Tropical forest growth depends on nitrogen fixing trees

Tropical forest

Young growing tropical forests produce their own fertiliser. A new study published in the journal Nature shows that the recovery of tropical forests critically depends on the presence of tree species from the legume family (the pea family) capable of turning atmospheric nitrogen into fertiliser by a process called nitrogen fixation.

Tropical trees

These tropical forests in the Panama canal zone can regrow rapidly after previous land use due to the presence of nitrogen fixing tree species

A team of researchers studied tropical forest growth by comparing forest biomass across forest patches of different ages in the Agua Salud Project area of the Smithsonian Tropical Research Institute (STRI) in Panama.

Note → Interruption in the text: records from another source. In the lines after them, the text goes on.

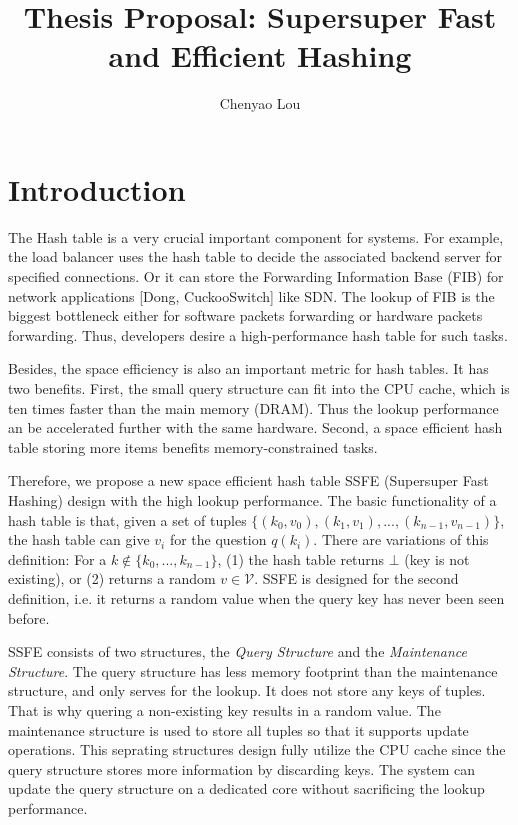 \documentclass{article}
\title{Thesis Proposal: Supersuper Fast and Efficient Hashing}
\author{Chenyao Lou}
\begin{document}
\maketitle

\newcommand{\qs}{\textit{Query Structure}\xspace}
\newcommand{\ms}{\textit{Maintenance Structure}\xspace}

\section{Introduction}


The Hash table is a very crucial important component for systems. For example, the load balancer uses the hash table to decide the associated backend server for specified connections. Or it can store the Forwarding Information Base (FIB) for network applications [Dong, CuckooSwitch] like SDN. The lookup of FIB is the biggest bottleneck either for software packets forwarding or hardware packets forwarding. Thus, developers desire a high-performance hash table for such tasks.

Besides, the space efficiency is also an important metric for hash tables. It has two benefits. First, the small query structure can fit into the CPU cache, which is ten times faster than the main memory (DRAM). Thus the lookup performance an be accelerated further with the same hardware. Second, a space efficient hash table storing more items benefits memory-constrained tasks.


Therefore, we propose a new space efficient hash table SSFE (Supersuper Fast Hashing) design with the high lookup performance. The basic functionality of a hash table is that, given a set of tuples $\{(k_0, v_0), (k_1, v_1), ..., (k_{n-1}, v_{n-1})\}$, the hash table can give $v_i$ for the question $q(k_i)$. There are variations of this definition: For a $k \not\in \{k_0, ..., k_{n-1}\}$, (1) the hash table returns $\bot$ (key is not existing), or (2) returns a random $v \in \mathcal{V}$. SSFE is designed for the second definition, i.e. it returns a random value when the query key has never been seen before.


SSFE consists of two structures, the \textit{Query Structure} and the \textit{Maintenance Structure}. The query structure has less memory footprint than the maintenance structure, and only serves for the lookup. It does not store any keys of tuples. That is why quering a non-existing key results in a random value. The maintenance structure is used to store all tuples so that it supports update operations. This seprating structures design fully utilize the CPU cache since the query structure stores more information by discarding keys. The system can update the query structure on a dedicated core without sacrificing the lookup performance.
\end{document}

They also measured how much nitrogen, an essential nutrient for plant growth, was provided by nitrogen fixing trees.  “It takes only 12 years to accumulate 50 000 kg of carbon per hectare. This is 40% of the carbon present in mature forests” says co-author Johannes Ransijn, a PhD-student at the Department of Geosciences and Natural Resource Management at the University of Copenhagen. “This rapid forest growth was only possible because of the nitrogen fixing species; they supplied over 50% of the nitrogen needed”

Leaves

Inga thibaudiana, one of the nitrogen fixing tree species

Only a minority of the trees fix nitrogen, but as nitrogen cycles through the ecosystem, other neighbouring trees can benefit from the extra nitrogen as well. “The proportion of trees that are actually fixing nitrogen is highest in young forest and nitrogen fixing individuals have a strong competitive advantage in young forests” says Johannes Ransijn. “They grow up to nine times faster than non-fixing trees in 5 year old forests”. This advantage decreases when the forest matures and becomes more nitrogen rich, but the nitrogen fixing species differ in their characteristics. "Each tree species fixes nitrogen and carbon differently, so species important at 12 years drop out or become less common at 30 years" says first author Sarah Batterman, a postdoctoral researcher at Princeton University. "If you were to lose a species and it turned out to be essential for a specific time period, fixation might drop dramatically" says Sarah Batterman. “Diversity really matters”.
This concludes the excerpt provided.